── Input data ──
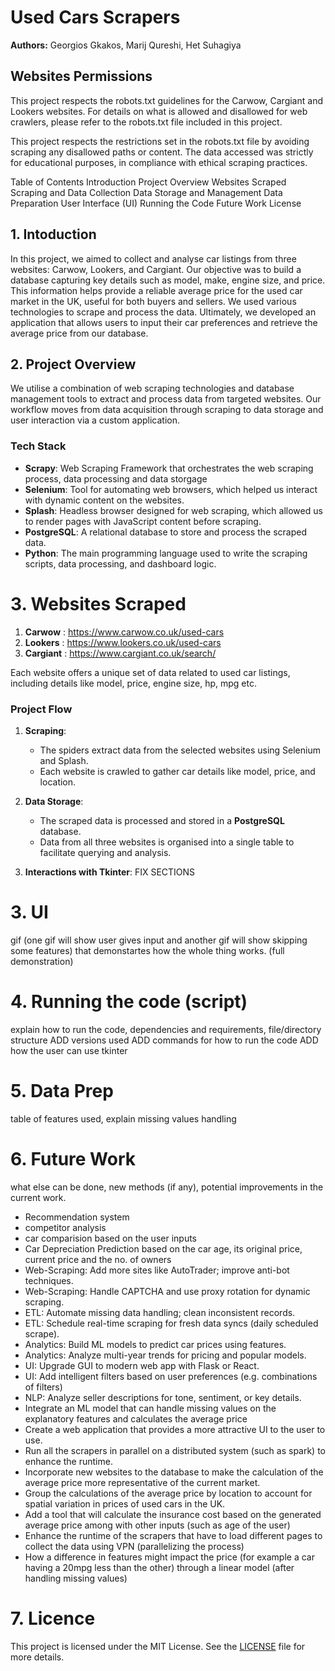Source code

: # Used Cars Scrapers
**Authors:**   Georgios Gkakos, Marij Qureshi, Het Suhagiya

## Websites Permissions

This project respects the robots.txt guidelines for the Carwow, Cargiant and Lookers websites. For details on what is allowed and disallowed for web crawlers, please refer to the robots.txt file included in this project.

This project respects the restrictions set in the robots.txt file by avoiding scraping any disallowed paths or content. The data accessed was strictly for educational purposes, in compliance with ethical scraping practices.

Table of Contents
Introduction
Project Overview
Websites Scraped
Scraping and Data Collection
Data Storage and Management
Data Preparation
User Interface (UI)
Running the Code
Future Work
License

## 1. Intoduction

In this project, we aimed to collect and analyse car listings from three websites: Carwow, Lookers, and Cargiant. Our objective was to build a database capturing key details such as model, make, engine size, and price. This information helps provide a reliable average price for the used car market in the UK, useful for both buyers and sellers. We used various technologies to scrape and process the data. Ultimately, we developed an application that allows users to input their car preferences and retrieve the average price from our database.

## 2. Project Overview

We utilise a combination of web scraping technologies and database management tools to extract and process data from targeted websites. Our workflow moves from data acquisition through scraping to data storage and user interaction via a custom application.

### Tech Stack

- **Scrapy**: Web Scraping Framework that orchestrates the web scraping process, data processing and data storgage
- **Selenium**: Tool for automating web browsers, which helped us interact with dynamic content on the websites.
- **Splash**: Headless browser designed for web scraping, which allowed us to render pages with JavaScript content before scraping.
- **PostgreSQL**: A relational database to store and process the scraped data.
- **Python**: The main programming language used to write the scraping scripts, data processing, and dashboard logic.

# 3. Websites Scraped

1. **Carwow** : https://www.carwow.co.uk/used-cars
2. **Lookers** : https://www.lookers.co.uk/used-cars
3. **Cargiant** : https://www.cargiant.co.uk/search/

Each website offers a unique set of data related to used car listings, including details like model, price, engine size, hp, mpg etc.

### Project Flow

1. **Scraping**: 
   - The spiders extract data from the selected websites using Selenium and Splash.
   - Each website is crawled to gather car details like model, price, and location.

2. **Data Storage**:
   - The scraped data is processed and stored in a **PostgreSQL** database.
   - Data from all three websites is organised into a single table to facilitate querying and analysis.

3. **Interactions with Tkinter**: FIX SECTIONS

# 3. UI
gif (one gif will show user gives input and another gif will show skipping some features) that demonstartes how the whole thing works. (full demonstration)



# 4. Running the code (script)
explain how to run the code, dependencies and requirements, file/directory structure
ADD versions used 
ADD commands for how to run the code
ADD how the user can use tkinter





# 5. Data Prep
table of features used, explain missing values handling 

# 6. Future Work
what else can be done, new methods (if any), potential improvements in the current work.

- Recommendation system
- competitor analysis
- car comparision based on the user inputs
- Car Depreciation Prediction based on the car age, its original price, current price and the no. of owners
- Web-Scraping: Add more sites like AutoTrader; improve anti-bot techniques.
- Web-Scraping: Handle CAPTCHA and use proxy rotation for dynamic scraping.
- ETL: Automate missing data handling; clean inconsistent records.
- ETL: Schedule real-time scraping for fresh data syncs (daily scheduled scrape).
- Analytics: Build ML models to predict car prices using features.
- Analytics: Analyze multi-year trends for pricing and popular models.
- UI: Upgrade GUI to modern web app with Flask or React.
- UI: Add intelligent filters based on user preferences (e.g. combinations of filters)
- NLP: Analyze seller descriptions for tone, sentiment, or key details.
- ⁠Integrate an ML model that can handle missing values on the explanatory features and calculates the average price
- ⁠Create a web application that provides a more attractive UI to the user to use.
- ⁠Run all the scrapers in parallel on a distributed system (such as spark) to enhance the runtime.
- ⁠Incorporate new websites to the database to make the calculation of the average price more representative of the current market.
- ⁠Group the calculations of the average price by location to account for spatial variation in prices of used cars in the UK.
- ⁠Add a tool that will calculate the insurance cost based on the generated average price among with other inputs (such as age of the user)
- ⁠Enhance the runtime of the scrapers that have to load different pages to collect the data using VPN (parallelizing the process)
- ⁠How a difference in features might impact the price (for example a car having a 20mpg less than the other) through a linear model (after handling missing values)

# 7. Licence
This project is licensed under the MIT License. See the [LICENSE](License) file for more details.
───
What to produce
Leaving aside the pictures, copy the listing above exactly.

Solved problem
Source code

: # Used Cars Scrapers
**Authors:**   Georgios Gkakos, Marij Qureshi, Het Suhagiya

## Websites Permissions

This project respects the robots.txt guidelines for the Carwow, Cargiant and Lookers websites. For details on what is allowed and disallowed for web crawlers, please refer to the robots.txt file included in this project.

This project respects the restrictions set in the robots.txt file by avoiding scraping any disallowed paths or content. The data accessed was strictly for educational purposes, in compliance with ethical scraping practices.

Table of Contents
Introduction
Project Overview
Websites Scraped
Scraping and Data Collection
Data Storage and Management
Data Preparation
User Interface (UI)
Running the Code
Future Work
License

## 1. Intoduction

In this project, we aimed to collect and analyse car listings from three websites: Carwow, Lookers, and Cargiant. Our objective was to build a database capturing key details such as model, make, engine size, and price. This information helps provide a reliable average price for the used car market in the UK, useful for both buyers and sellers. We used various technologies to scrape and process the data. Ultimately, we developed an application that allows users to input their car preferences and retrieve the average price from our database.

## 2. Project Overview

We utilise a combination of web scraping technologies and database management tools to extract and process data from targeted websites. Our workflow moves from data acquisition through scraping to data storage and user interaction via a custom application.

### Tech Stack

- **Scrapy**: Web Scraping Framework that orchestrates the web scraping process, data processing and data storgage
- **Selenium**: Tool for automating web browsers, which helped us interact with dynamic content on the websites.
- **Splash**: Headless browser designed for web scraping, which allowed us to render pages with JavaScript content before scraping.
- **PostgreSQL**: A relational database to store and process the scraped data.
- **Python**: The main programming language used to write the scraping scripts, data processing, and dashboard logic.

# 3. Websites Scraped

1. **Carwow** : https://www.carwow.co.uk/used-cars
2. **Lookers** : https://www.lookers.co.uk/used-cars
3. **Cargiant** : https://www.cargiant.co.uk/search/

Each website offers a unique set of data related to used car listings, including details like model, price, engine size, hp, mpg etc.

### Project Flow

1. **Scraping**: 
   - The spiders extract data from the selected websites using Selenium and Splash.
   - Each website is crawled to gather car details like model, price, and location.

2. **Data Storage**:
   - The scraped data is processed and stored in a **PostgreSQL** database.
   - Data from all three websites is organised into a single table to facilitate querying and analysis.

3. **Interactions with Tkinter**: FIX SECTIONS

# 3. UI
gif (one gif will show user gives input and another gif will show skipping some features) that demonstartes how the whole thing works. (full demonstration)



# 4. Running the code (script)
explain how to run the code, dependencies and requirements, file/directory structure
ADD versions used 
ADD commands for how to run the code
ADD how the user can use tkinter





# 5. Data Prep
table of features used, explain missing values handling 

# 6. Future Work
what else can be done, new methods (if any), potential improvements in the current work.

- Recommendation system
- competitor analysis
- car comparision based on the user inputs
- Car Depreciation Prediction based on the car age, its original price, current price and the no. of owners
- Web-Scraping: Add more sites like AutoTrader; improve anti-bot techniques.
- Web-Scraping: Handle CAPTCHA and use proxy rotation for dynamic scraping.
- ETL: Automate missing data handling; clean inconsistent records.
- ETL: Schedule real-time scraping for fresh data syncs (daily scheduled scrape).
- Analytics: Build ML models to predict car prices using features.
- Analytics: Analyze multi-year trends for pricing and popular models.
- UI: Upgrade GUI to modern web app with Flask or React.
- UI: Add intelligent filters based on user preferences (e.g. combinations of filters)
- NLP: Analyze seller descriptions for tone, sentiment, or key details.
- ⁠Integrate an ML model that can handle missing values on the explanatory features and calculates the average price
- ⁠Create a web application that provides a more attractive UI to the user to use.
- ⁠Run all the scrapers in parallel on a distributed system (such as spark) to enhance the runtime.
- ⁠Incorporate new websites to the database to make the calculation of the average price more representative of the current market.
- ⁠Group the calculations of the average price by location to account for spatial variation in prices of used cars in the UK.
- ⁠Add a tool that will calculate the insurance cost based on the generated average price among with other inputs (such as age of the user)
- ⁠Enhance the runtime of the scrapers that have to load different pages to collect the data using VPN (parallelizing the process)
- ⁠How a difference in features might impact the price (for example a car having a 20mpg less than the other) through a linear model (after handling missing values)

# 7. Licence
This project is licensed under the MIT License. See the [LICENSE](License) file for more details.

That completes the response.